Das filhas: por Bruno Candé e três jacarandás em Lisboa

Quantos dos seis tiros atingiram Beatriz? E o quanto é que os tiros tiraram a Beatriz? Aos 44 anos de balas aprendi a somar.

Conheci-a em 2015, a propósito de uma reportagem publicada no Caderno P3 do Público sobre o Racismo em Português. Uma das entrevistadas era a minha amiga Katila Pinto de Andrade e, no querer da partilha, fui enviando e partilhando o pdf, sem sequer pensar que incorreria no crime de usurpação de conteúdos. Mais tarde fui avisada de que ultrapassava a linha vermelha do Público e senti o peso de um crime cometido nesta necessidade desenfreada de comunicar tudo a todos.
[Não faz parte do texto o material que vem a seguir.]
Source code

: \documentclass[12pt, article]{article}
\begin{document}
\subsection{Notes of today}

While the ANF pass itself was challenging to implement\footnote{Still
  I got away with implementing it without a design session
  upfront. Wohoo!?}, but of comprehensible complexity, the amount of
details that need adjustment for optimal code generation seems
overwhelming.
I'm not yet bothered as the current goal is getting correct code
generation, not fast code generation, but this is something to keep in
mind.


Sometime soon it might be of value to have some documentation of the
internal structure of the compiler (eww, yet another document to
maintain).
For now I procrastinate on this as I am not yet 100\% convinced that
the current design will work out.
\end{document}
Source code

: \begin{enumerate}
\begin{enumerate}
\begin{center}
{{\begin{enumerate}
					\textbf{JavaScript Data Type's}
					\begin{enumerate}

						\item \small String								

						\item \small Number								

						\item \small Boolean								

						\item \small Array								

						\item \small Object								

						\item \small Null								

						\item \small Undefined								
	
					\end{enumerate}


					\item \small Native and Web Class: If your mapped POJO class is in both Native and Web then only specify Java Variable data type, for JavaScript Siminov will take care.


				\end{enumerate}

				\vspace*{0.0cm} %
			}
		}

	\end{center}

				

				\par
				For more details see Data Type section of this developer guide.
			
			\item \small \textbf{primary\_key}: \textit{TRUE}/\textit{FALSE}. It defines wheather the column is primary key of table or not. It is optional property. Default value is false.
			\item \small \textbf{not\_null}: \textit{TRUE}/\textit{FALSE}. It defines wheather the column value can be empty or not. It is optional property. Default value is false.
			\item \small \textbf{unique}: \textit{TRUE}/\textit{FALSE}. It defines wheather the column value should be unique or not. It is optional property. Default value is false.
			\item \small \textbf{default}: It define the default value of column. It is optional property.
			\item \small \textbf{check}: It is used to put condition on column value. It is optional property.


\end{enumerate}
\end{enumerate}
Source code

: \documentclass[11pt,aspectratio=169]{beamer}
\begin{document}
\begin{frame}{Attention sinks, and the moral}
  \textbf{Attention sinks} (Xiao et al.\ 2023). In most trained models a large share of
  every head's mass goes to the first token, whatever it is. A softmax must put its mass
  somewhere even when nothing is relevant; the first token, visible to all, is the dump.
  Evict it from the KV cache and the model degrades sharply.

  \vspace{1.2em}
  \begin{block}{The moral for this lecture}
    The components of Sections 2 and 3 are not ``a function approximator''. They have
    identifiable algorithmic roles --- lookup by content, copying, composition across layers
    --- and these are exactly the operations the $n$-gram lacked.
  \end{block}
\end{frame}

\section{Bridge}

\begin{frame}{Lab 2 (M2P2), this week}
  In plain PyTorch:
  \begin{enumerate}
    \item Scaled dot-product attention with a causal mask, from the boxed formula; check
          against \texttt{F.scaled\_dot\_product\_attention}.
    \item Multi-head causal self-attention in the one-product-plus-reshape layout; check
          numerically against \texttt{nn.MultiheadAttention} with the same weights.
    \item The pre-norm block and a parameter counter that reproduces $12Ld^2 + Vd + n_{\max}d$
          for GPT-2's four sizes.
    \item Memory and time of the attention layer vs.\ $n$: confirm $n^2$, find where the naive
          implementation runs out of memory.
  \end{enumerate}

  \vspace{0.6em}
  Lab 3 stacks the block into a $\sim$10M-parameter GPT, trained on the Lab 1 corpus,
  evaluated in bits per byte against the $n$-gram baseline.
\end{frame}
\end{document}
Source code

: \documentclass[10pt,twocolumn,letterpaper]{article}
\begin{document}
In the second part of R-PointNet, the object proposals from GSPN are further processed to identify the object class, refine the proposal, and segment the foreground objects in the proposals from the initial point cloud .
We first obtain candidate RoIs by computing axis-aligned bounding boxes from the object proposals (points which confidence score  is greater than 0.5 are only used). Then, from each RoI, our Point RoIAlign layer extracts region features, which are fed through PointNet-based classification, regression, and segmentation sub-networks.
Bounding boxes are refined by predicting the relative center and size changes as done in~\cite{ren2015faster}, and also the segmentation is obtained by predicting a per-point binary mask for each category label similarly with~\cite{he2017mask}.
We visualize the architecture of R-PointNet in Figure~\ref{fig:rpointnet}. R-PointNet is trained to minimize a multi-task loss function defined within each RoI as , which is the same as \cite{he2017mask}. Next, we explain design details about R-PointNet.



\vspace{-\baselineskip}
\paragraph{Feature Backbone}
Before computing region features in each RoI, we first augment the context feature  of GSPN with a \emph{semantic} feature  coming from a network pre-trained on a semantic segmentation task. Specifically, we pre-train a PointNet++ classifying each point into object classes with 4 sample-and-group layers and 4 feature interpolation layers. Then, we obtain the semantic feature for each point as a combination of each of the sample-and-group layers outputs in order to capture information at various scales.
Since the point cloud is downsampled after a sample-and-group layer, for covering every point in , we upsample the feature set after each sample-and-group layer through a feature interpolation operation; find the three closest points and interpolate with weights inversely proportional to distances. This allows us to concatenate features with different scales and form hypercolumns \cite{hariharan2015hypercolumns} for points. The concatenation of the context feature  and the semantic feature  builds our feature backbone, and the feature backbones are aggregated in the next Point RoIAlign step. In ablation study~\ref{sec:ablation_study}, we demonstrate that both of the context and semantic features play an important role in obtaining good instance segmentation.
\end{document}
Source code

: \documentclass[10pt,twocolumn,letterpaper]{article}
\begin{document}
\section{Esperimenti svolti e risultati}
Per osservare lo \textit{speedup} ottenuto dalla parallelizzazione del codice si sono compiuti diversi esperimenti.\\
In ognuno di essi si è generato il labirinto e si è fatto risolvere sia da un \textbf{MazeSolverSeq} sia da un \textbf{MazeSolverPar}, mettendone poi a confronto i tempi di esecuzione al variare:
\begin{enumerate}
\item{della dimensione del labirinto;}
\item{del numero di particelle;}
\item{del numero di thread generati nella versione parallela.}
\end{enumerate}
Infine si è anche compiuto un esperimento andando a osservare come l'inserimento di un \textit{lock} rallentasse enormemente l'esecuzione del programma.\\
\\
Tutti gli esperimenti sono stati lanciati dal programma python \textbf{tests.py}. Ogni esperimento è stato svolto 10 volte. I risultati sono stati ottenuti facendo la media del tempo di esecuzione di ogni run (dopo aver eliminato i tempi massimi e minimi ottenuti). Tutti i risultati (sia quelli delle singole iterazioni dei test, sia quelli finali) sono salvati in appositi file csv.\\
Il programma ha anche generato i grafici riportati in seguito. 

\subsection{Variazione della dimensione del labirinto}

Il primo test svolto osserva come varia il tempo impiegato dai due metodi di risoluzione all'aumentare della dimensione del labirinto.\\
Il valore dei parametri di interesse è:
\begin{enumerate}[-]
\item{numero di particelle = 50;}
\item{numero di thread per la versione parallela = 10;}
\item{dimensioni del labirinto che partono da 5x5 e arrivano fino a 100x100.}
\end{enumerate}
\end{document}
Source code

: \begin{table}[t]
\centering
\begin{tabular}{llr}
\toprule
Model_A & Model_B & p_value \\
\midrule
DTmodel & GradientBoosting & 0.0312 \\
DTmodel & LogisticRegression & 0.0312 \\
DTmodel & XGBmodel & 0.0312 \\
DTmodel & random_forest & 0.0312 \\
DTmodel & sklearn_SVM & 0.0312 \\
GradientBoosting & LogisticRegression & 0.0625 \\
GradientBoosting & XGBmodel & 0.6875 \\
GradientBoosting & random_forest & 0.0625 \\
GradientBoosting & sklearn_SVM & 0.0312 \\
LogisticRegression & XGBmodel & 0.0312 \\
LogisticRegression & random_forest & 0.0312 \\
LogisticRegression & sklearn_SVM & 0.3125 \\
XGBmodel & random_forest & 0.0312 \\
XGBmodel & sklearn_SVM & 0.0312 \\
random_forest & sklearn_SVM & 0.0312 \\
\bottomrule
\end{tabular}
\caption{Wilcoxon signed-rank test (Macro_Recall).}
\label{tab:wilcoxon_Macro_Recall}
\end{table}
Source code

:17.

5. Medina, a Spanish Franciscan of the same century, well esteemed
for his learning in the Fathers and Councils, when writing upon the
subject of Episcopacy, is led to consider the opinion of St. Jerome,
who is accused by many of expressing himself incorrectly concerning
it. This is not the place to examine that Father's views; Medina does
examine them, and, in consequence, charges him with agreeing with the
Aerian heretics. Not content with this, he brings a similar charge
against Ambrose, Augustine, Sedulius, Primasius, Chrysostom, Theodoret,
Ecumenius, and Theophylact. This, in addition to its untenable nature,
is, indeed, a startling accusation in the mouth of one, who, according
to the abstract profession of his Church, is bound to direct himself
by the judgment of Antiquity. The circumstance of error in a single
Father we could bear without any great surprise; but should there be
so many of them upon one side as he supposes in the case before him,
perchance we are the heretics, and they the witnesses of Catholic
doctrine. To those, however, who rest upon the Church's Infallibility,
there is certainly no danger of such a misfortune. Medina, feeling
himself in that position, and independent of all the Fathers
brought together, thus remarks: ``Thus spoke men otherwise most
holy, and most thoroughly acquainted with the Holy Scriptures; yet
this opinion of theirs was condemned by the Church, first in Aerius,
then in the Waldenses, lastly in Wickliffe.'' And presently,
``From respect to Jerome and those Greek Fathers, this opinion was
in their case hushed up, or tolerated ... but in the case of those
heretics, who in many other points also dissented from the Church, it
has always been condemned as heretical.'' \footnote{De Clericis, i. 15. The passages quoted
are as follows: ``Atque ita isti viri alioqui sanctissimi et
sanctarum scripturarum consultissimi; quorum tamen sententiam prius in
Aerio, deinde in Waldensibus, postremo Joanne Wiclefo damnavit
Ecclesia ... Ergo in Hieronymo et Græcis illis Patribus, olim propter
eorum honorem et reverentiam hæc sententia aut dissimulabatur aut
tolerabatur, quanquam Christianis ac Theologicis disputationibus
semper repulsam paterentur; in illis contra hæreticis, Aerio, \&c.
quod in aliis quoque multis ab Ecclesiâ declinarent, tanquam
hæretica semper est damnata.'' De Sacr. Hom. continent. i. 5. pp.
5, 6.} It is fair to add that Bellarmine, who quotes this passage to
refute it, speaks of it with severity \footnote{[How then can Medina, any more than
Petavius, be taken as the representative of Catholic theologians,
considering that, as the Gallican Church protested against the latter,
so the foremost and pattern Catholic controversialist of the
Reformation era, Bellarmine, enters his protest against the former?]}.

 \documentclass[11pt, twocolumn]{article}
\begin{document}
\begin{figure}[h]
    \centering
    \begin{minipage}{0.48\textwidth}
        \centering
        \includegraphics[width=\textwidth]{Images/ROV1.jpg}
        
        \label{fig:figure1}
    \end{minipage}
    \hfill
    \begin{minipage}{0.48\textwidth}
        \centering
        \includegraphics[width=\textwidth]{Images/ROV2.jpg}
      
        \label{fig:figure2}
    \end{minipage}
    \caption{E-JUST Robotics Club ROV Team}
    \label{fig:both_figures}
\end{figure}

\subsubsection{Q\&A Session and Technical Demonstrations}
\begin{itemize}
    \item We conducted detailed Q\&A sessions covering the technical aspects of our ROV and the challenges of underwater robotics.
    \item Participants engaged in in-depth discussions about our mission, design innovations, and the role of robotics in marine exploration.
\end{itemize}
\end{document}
Também ali passava por cima de direitos, mas no passado Domingo os jornais eram todos meus, tinha-os comprado e somava-os no monte de coisas lidas, a reler ou que podem ser precisas ler novamente um dia. Esse dia foi 24, no passado sábado, um dia antes de fazer um ano da morte de Bruno Candé: um homem, um filho, um irmão, um pai, um tio, um amigo, um actor.

Voltei àquele dia parada em frente à televisão que interrompia o senso com as imagens de corpo e meio de um homem prostrado no chão.

Era um actor. Do Chapitô. Aluno do Bruno Schiappa durante mais de um ano nos Cursos de Expressão Dramática. Era família. Daqueles que subiam a colina, galgavam o castelo até ao grand chapiteau de onde Mademoiselle Teresa Ricou ia abrindo e fechando as cortinas e eu, de frente ao televisor, sem saber porque estava a luz acesa, como não havia cortinas, para que lado era o palco, como se sentava o público, quando é que começava o barulho das palmas?!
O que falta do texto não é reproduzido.